• **Exercise instructions**
Retrieve each line that contains the word "clock" from the entries below.

====== Extracted records

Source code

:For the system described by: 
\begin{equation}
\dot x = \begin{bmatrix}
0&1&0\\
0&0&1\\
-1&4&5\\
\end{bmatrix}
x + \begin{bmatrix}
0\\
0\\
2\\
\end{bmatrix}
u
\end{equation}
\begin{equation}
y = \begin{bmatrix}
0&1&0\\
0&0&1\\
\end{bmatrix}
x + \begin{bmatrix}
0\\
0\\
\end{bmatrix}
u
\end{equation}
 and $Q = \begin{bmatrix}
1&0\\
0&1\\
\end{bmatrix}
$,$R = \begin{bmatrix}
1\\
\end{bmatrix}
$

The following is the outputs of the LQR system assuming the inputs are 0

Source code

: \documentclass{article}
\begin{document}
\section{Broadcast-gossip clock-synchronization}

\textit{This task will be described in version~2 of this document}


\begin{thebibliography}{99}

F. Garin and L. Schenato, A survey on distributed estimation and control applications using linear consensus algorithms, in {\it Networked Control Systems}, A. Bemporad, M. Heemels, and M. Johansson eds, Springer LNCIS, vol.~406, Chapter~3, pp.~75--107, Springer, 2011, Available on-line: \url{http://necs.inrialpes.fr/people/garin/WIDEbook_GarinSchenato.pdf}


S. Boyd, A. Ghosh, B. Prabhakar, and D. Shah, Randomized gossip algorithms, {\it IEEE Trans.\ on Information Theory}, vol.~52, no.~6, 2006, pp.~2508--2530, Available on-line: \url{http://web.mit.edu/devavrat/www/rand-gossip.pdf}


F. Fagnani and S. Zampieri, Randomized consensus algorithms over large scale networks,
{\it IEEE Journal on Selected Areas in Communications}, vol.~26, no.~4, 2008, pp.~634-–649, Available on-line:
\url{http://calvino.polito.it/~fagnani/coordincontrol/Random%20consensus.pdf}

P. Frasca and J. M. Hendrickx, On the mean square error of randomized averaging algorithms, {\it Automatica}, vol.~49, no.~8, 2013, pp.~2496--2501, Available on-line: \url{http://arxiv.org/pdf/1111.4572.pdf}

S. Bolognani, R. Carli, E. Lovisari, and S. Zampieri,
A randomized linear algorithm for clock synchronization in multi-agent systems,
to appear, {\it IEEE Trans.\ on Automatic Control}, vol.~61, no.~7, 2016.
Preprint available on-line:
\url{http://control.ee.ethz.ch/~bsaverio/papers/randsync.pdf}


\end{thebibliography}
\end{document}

============

• **Result of this task**
\section{Broadcast-gossip clock-synchronization}
A randomized linear algorithm for clock synchronization in multi-agent systems,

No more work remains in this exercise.